* Task objective
Go through the data below and copy each line that includes "soil".

━━ Input records

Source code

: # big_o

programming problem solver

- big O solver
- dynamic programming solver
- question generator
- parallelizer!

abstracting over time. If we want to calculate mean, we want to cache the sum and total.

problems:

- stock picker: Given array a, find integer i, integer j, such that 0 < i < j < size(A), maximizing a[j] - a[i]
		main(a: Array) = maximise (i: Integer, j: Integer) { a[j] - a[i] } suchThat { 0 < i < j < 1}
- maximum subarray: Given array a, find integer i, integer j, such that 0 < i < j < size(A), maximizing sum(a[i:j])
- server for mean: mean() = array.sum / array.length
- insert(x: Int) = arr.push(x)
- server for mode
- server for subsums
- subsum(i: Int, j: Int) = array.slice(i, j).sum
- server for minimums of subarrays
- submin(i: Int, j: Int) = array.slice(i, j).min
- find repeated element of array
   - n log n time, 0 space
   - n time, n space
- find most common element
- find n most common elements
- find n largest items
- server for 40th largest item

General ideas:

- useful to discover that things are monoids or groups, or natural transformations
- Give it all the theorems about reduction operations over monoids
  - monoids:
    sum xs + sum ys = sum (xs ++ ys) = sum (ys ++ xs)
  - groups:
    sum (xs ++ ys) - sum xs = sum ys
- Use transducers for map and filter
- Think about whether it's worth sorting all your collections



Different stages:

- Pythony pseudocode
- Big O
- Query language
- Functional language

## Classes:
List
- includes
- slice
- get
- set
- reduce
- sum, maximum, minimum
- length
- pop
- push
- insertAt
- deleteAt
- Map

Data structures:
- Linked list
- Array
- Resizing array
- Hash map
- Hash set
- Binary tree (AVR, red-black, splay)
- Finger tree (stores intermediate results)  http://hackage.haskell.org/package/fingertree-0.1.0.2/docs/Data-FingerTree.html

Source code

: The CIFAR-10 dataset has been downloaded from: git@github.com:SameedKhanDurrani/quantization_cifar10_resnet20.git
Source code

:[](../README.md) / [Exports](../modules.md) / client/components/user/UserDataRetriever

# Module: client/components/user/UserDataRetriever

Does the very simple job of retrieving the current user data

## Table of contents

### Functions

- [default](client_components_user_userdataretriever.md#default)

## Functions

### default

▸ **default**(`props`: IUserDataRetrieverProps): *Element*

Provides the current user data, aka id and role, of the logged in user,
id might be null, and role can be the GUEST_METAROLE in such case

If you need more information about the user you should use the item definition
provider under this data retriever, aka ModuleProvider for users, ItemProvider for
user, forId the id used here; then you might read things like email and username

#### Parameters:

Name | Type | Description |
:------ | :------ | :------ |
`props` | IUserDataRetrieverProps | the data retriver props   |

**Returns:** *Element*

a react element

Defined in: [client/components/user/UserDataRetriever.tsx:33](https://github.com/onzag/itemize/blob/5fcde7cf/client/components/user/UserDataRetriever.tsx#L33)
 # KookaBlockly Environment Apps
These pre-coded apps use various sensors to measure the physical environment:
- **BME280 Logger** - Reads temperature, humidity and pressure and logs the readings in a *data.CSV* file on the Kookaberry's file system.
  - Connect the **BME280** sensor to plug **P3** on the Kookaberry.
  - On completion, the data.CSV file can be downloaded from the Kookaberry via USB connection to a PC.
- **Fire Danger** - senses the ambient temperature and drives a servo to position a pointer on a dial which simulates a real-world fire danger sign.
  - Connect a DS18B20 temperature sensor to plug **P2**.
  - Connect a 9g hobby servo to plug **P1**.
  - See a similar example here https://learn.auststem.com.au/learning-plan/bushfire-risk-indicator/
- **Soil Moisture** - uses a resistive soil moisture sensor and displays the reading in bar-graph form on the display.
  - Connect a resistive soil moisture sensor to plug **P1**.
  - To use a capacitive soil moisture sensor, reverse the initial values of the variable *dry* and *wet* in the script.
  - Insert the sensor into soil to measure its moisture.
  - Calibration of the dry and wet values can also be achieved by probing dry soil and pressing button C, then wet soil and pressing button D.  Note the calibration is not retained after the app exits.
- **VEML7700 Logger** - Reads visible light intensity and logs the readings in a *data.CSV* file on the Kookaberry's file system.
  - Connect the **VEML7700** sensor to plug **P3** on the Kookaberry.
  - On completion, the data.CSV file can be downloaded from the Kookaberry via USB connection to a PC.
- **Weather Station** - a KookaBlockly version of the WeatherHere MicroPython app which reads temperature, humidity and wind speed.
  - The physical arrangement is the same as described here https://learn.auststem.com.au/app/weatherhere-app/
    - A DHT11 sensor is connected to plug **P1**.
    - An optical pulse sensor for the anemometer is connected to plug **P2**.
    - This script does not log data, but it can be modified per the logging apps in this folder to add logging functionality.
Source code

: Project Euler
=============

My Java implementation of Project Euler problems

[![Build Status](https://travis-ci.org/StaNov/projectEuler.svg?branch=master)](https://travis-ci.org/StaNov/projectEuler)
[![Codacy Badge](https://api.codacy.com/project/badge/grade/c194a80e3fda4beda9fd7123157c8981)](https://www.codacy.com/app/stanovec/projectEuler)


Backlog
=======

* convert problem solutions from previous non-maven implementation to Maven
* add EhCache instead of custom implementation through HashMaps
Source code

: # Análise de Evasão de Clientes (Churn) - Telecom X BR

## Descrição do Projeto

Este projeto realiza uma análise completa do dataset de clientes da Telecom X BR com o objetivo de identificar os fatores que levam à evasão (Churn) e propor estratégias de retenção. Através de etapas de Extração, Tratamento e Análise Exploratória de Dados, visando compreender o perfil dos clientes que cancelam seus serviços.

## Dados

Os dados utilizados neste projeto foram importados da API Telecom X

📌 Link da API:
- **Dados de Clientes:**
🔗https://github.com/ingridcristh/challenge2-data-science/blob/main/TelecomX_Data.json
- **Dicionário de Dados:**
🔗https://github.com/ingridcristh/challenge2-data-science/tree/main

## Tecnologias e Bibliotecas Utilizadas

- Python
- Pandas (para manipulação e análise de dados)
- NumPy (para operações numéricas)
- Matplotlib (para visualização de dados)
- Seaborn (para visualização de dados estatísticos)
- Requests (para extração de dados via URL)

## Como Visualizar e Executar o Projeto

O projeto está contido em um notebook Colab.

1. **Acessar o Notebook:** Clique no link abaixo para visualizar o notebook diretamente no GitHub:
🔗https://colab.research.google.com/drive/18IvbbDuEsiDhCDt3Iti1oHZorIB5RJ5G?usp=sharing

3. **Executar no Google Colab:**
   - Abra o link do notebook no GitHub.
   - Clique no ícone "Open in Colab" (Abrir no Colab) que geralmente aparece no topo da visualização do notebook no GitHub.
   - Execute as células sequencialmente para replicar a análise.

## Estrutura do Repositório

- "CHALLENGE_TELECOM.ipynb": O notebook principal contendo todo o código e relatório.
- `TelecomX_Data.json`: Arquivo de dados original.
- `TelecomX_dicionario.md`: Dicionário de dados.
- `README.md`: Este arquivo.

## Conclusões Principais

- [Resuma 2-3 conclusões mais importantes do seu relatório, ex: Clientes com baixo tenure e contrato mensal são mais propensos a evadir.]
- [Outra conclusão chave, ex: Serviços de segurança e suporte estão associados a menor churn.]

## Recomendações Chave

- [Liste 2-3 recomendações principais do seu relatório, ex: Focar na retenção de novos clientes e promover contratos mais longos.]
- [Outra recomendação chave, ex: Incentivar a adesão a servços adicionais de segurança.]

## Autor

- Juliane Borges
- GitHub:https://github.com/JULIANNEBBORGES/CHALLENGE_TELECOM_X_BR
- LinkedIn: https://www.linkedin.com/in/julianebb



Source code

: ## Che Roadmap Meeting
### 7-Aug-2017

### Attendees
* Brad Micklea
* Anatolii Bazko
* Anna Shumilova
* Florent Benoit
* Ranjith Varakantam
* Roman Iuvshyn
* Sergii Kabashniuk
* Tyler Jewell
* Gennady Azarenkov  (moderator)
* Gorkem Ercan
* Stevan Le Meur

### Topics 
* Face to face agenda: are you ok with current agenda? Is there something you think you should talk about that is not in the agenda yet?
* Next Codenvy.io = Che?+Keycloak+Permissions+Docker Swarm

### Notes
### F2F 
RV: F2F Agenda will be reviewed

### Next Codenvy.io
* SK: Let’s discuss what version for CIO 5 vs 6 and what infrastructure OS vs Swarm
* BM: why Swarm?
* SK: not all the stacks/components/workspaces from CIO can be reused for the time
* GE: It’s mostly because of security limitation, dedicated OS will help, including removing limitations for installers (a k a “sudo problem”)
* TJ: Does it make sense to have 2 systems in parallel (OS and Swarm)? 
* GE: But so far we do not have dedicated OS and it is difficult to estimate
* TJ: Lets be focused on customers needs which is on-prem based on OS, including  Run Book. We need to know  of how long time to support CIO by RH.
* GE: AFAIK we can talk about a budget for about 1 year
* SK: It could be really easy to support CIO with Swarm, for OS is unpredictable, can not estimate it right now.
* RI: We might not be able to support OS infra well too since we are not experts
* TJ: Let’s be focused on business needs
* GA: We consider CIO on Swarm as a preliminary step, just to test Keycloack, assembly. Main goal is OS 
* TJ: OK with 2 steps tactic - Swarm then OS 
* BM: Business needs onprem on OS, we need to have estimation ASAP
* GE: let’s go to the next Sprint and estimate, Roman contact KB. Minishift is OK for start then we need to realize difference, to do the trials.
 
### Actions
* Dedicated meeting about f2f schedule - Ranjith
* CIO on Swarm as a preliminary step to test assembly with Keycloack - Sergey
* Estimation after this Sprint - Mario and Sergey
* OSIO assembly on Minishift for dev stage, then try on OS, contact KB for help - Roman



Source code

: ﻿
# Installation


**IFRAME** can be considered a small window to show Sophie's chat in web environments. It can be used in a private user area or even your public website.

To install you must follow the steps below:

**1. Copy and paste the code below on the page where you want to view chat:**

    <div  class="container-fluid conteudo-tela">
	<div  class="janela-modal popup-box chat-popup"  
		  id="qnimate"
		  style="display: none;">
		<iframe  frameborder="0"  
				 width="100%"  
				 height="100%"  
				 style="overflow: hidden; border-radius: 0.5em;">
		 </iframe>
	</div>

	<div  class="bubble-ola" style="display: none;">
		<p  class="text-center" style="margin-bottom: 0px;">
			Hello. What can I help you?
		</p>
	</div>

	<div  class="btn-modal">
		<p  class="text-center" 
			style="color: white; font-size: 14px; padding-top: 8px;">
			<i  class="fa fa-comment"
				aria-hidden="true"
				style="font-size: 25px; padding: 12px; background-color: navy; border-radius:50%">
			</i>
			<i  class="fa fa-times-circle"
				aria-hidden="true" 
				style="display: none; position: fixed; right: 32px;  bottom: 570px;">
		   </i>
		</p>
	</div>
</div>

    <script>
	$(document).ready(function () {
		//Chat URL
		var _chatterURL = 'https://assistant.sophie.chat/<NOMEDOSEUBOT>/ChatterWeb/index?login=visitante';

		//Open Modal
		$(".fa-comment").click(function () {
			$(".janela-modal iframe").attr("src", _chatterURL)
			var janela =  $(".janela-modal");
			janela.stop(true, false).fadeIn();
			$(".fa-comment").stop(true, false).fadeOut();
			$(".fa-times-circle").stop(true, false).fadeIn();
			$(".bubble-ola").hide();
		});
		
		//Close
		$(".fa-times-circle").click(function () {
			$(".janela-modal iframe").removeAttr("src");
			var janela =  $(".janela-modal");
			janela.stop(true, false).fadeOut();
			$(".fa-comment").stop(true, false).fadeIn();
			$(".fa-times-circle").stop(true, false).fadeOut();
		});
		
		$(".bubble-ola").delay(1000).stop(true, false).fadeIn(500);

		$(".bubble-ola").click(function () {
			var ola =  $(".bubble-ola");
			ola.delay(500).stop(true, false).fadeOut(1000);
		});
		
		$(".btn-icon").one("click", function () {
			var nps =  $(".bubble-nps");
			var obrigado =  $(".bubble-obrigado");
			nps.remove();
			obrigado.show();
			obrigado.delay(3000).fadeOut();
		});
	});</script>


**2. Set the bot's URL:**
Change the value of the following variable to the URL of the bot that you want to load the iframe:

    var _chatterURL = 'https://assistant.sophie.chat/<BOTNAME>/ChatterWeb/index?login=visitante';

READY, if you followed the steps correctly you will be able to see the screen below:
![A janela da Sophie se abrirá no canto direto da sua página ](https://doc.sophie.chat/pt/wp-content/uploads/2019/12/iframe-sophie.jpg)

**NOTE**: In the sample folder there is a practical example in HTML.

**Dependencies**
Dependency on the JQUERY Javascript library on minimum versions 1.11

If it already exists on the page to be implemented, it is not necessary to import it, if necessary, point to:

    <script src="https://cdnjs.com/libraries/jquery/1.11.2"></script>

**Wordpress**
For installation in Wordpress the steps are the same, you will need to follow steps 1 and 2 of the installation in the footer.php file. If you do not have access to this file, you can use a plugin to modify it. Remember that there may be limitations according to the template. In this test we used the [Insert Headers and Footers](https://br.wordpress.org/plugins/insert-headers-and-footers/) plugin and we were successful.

━━━━

* Written response
- **Soil Moisture** - uses a resistive soil moisture sensor and displays the reading in bar-graph form on the display.
  - Connect a resistive soil moisture sensor to plug **P1**.
  - To use a capacitive soil moisture sensor, reverse the initial values of the variable *dry* and *wet* in the script.
  - Insert the sensor into soil to measure its moisture.
  - Calibration of the dry and wet values can also be achieved by probing dry soil and pressing button C, then wet soil and pressing button D.  Note the calibration is not retained after the app exits.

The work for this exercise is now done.